Story posted November 20, 2003
The Internet might not seem an obvious tool to use in helping students learn about 19th-century British literature, but it made sense to Mark Phillipson, visiting assistant professor of English.
Phillipson spent several years both teaching English and working on Web content in Silicon Valley. While there, he noticed how interested and engaged his students were when using new media, so he saw the Internet as a way to get Bowdoin students involved in a course.
"I'm trying to get into the trenches with them," he said, "and give them a chance to do something with new media that isn't just passive consumption."
He also saw the potential to help students understand the Romantic writers through their use of the technology: in dealing with the excitement and anxiety created by new technology — the Internet — students could better understand the feelings Romantic writers had toward new printing and distribution techniques enabled by the industrial revolution.
"I wanted the students to experience a position they were studying," Phillipson said. "I wanted them to ponder a connection between the two times."
He approached the information technology staff and asked for a custom built Web site so the students could write essays, analyze poetry and comment generally on the authors and their work — all online. He asked for a site for eight students that was easy to post to, that made it easy to link between different pages, and that would reward students for their interactivity.
Their response: "What you want is a wiki."
Wiki is a type of open source software that Bowdoin's information technology staff were able to customize for Phillipson's needs. Wiki Web sites are collaborative, which means that they depend on their users to build them and to help them evolve.
"They involve a good deal of trust," Phillipson said.
The reason is that on most Wikis, anyone can edit the text, add new text, post a link, or otherwise alter the site. The IT staff made a few changes to Phillipson's site, so that the text couldn't be changed by just anyone. They created a password system so that only Phillipson and the students in the course could make changes, but trust was still key, since any student could add to or alter any other student's entry.
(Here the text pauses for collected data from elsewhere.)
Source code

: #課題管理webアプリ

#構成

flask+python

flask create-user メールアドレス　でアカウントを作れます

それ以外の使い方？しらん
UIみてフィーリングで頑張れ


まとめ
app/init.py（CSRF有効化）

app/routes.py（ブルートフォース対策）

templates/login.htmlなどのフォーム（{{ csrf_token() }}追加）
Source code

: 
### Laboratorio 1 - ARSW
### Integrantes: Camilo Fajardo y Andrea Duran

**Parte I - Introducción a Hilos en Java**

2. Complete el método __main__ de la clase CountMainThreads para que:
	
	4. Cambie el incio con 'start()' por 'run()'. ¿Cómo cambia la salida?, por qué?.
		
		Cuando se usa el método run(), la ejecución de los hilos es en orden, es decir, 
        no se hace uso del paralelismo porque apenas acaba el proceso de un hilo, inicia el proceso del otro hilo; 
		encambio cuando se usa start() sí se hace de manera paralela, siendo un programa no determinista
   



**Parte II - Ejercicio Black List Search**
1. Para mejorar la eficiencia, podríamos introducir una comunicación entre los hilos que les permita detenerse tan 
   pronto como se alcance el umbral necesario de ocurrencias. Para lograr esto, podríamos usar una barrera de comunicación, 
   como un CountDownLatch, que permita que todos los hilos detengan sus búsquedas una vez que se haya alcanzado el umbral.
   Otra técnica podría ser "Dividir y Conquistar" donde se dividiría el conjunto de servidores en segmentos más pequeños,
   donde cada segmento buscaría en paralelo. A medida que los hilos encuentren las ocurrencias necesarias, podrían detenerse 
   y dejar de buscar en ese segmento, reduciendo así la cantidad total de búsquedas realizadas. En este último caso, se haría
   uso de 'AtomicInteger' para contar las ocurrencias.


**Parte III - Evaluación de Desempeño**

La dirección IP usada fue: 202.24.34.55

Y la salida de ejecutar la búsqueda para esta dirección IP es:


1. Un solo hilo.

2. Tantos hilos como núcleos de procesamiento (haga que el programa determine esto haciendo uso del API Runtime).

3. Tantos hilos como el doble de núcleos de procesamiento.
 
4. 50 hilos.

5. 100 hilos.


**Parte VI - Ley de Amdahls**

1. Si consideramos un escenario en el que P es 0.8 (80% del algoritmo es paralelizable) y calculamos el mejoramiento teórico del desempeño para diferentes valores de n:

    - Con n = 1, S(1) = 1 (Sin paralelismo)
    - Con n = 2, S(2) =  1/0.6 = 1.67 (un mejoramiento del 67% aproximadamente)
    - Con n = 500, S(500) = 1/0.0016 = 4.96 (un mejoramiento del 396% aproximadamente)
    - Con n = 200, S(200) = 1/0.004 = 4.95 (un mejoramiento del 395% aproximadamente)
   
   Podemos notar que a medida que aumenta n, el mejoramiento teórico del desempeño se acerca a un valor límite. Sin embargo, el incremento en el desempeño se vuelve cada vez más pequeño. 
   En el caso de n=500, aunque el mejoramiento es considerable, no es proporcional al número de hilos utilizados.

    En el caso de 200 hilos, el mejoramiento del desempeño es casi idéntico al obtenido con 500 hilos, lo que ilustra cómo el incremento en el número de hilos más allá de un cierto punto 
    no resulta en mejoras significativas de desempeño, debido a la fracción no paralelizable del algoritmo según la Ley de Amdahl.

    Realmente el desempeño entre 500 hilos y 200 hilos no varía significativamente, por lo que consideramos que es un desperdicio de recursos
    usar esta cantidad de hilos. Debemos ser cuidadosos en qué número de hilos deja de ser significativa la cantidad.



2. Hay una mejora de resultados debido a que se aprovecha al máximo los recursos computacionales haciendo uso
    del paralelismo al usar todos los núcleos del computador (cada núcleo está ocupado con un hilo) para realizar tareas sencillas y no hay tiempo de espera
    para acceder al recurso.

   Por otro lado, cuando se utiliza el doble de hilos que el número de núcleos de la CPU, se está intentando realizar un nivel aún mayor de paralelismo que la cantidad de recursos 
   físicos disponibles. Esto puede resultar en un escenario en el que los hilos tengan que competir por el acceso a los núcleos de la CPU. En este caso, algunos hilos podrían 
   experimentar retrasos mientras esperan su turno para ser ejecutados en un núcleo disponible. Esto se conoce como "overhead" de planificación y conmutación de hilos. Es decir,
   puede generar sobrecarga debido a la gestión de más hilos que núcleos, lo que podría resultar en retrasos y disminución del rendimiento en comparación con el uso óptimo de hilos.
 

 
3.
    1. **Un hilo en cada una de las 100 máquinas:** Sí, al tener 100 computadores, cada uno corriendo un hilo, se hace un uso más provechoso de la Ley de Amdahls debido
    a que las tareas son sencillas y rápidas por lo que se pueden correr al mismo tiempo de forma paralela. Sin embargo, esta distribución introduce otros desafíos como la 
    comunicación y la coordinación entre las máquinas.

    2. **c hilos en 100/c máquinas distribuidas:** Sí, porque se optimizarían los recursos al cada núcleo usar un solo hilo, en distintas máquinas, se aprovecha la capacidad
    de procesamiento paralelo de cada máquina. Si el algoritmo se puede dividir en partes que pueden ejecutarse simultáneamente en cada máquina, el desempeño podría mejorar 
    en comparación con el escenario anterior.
One of the challenges for students was becoming comfortable with the technology. They had pressure to post several assignments a week, which required a great deal of attention and work. They knew that the work they were doing could be seen by anyone in the world with an Internet connection.
"They had a sense of the responsibility of that, the enormity of that," Phillipson said.
In the end, the technology worked well with the class, helping them learn about Romantic literature and relate to the time in which it was written, but also giving them the chance to use skills usually untapped in an English class and helping them build strong relationships with each other and with Phillipson.
"I learned a lot about romanticism; I learned a lot about my students, and I learned a lot about myself as a teacher," he said.
Just as the Internet created new paths for information, advances in printing and marketing in the early nineteenth century opened up authors' work to audiences they had never even considered before. Along with this came anxiety about what Phillipson called "uncertain control" over one's own words because of increased literacy and the availability of books to groups that hadn't previously had that access.
Lord Byron, one of the writers the students studied, struggled with trying to publish his work from a distance.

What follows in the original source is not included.